Der Beklagte hat in seiner Rekursbeantwortung den Antrag gestellt, dem Kostenrekurs nicht Folge zu geben.

Rechtliche Beurteilung

Dem Kostenrekurs kommt teilweise Berechtigung zu.

Zu Recht rügt der Rekurswerber die Anwendung des § 43 Abs. 1 ZPO und begehrt anstelle dessen die Heranziehung des § 43 Abs. 2 ZPO. Im konkreten Fall ging es um die (bereicherungsrechtliche) Rückforderung eines - dem Grunde nach vom Erstgericht bejahten - Übermaßes an bezahlten Reparaturkosten, wobei das Ausmaß anhand eines Vergleiches mit fiktiven angemessenen Reparaturkosten ermittelt werden musste. Unter den spezifischen Bedingungen des gegebenen Einzelfalles hat hier jedenfalls die Kostenentscheidung nach § 43 Abs. 2 ZPO zu erfolgen, weil der kraftfahrtechnische Sachverständige erst aufgrund der genaueren Informationserteilungen durch den Beklagten über die Reparaturdetails, insbesondere über den Grad der Anrostungen, die Höhe der fiktiven angemessenen Reparaturkosten ausmitteln konnte und der Rekurswerber, da er nicht selbst über den entsprechenden Informationsstand verfügte, auch bei sorgfältiger Prozessvorbereitung die Höhe nicht verlässlich zu erheben vermochte (vgl. Obermaier, Kostenhandbuch, Rz 134 mwN). Die gegenständliche Konstellation ist vergleichbar mit der bereicherungsrechtlichen anteiligen Rückforderung bezahlter fiktiver Reparaturkosten, wobei das Übermaß durch einen Vergleich mit der sogenannten „objektiven Wertminderung“ ausgemittelt werden musste (RIS-Justiz RES0000115). Weiters darf nicht außer Acht gelassen werden, dass hier auch Ermessenskriterien nach §§ 1152 ABGB, 273 ZPO eine Rolle spielten. Soweit der Beklagte in seiner Rekursbeantwortung eine ungenügende Prozessvorbereitung des Rekurswerbers behauptet, so ist er nicht nur auf die schon erörterte Tatsache zu verweisen, dass die näheren Umstände der Reparatur erst durch eine Parteienvernehmung des Beklagten zweifelsfrei zu klären waren, sondern auch noch darauf, dass sich der Rekurswerber ohnedies vorprozessual um einen entsprechenden Kostenvoranschlag bemüht hat (die Beilage ./B weist ein Auftragsdatum vom 22.5.2007 auf), welcher den eingeklagten Betrag durchaus rechtfertigte. Im Hinblick auf die vom Sachverständigen angeführten zwei Varianten eines fiktiven Werklohnes, auf den eine dritte Variante beinhaltenden Kostenvoranschlag laut Beilage ./B, auf das richterliche Ermessen sowie auf die vorzunehmende erstrichterliche Beweiswürdigung war der Rekurswerber aus Kostengründen auch nicht dazu verhalten, nach der Erstattung des Sachverständigengutachtens sein Klagebegehren einzuschränken.

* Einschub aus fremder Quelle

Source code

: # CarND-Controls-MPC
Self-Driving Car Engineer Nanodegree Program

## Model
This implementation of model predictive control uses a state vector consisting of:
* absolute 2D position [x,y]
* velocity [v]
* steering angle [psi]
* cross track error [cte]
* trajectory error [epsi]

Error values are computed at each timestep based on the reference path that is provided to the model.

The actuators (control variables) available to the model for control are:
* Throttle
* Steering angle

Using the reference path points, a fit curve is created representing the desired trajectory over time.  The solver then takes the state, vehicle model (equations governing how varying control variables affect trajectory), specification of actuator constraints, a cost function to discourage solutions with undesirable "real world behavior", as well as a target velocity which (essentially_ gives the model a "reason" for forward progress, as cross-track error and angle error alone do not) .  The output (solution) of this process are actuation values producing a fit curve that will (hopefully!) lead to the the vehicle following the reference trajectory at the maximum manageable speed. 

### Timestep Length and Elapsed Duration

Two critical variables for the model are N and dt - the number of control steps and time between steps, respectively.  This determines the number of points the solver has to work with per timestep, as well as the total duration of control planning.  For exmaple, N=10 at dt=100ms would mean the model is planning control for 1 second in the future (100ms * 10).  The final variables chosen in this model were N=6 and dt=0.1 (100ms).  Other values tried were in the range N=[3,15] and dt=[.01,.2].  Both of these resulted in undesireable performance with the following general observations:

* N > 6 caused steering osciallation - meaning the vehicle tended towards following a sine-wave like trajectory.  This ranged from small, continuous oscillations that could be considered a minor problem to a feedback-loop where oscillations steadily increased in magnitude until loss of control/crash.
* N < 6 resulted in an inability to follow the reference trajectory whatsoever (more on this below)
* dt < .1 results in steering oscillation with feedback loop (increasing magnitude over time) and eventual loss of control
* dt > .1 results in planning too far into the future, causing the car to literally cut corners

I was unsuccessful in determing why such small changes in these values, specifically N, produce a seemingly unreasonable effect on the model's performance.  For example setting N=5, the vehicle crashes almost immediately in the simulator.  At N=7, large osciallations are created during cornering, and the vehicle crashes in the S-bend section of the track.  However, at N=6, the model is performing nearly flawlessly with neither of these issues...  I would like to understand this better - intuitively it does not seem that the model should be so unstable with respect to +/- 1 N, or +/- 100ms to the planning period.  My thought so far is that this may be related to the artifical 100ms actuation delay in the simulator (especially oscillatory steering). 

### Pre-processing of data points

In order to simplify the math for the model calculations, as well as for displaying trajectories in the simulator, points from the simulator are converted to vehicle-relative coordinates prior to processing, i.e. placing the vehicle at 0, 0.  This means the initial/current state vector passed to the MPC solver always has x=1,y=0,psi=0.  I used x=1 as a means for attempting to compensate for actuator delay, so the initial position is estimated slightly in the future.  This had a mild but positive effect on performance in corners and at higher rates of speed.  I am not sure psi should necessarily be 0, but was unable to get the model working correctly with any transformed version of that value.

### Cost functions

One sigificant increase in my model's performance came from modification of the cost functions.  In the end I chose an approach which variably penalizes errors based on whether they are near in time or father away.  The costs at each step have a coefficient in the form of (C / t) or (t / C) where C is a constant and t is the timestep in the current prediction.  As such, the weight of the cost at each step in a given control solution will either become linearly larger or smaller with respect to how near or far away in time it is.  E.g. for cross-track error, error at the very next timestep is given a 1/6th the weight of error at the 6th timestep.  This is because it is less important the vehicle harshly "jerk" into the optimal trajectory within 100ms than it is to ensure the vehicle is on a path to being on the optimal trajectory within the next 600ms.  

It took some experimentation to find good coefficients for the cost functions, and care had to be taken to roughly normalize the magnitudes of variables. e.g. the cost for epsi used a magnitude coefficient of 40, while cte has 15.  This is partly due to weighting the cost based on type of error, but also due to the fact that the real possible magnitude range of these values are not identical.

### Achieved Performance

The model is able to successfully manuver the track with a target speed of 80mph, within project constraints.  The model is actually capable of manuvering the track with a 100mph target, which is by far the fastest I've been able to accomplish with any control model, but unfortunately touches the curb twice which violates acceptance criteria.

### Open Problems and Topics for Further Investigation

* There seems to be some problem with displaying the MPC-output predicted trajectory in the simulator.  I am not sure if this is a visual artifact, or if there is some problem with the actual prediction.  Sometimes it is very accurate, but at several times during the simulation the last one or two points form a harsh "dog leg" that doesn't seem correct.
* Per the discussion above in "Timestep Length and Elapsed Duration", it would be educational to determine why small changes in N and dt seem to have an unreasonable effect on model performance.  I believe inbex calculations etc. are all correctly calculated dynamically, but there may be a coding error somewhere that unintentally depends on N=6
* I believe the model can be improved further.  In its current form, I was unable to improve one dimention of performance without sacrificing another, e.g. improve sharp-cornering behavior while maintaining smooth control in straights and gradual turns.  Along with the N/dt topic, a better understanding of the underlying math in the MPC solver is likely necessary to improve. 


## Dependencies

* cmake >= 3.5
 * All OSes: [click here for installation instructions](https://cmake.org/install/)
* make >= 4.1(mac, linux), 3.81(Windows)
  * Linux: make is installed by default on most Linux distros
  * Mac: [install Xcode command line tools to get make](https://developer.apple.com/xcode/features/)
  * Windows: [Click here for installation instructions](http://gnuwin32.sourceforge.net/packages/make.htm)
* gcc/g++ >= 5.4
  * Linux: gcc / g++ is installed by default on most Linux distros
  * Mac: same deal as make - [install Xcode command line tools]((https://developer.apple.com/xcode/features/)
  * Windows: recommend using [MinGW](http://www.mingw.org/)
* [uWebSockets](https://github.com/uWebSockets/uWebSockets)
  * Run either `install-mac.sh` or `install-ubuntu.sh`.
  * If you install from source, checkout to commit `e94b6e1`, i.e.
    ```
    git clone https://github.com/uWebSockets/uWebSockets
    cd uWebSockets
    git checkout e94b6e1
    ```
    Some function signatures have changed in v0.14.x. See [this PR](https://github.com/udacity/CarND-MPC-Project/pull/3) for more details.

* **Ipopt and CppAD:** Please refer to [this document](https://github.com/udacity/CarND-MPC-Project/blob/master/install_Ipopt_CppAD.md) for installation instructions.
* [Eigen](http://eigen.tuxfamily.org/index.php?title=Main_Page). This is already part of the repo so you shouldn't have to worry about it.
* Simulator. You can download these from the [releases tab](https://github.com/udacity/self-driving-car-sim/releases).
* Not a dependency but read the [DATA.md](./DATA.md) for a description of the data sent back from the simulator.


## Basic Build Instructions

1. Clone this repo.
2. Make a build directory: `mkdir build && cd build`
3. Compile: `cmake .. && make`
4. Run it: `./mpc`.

Dem mit 60 % obsiegenden, d.h. nicht überklagenden Rekurswerber gebührt somit voller Kostenersatz nach § 43 Abs. 2 ZPO. Insoweit reklamiert der Beklagte in seiner Rekursbeantwortung allerdings zutreffend, dass die gesamten Kosten im Sinne der ständigen Rechtsprechung nur nach den für den ersiegten Betrag geltenden Tarifsätzen und Gerichtsgebühren zuzusprechen sind (MGA JN/ZPO16, E. 72, 74 zu § 43 ZPO). Die vom Rekurswerber verzeichneten Kostenansätze waren demnach auf eine Bemessungsgrundlage von € 240,-- zu reduzieren.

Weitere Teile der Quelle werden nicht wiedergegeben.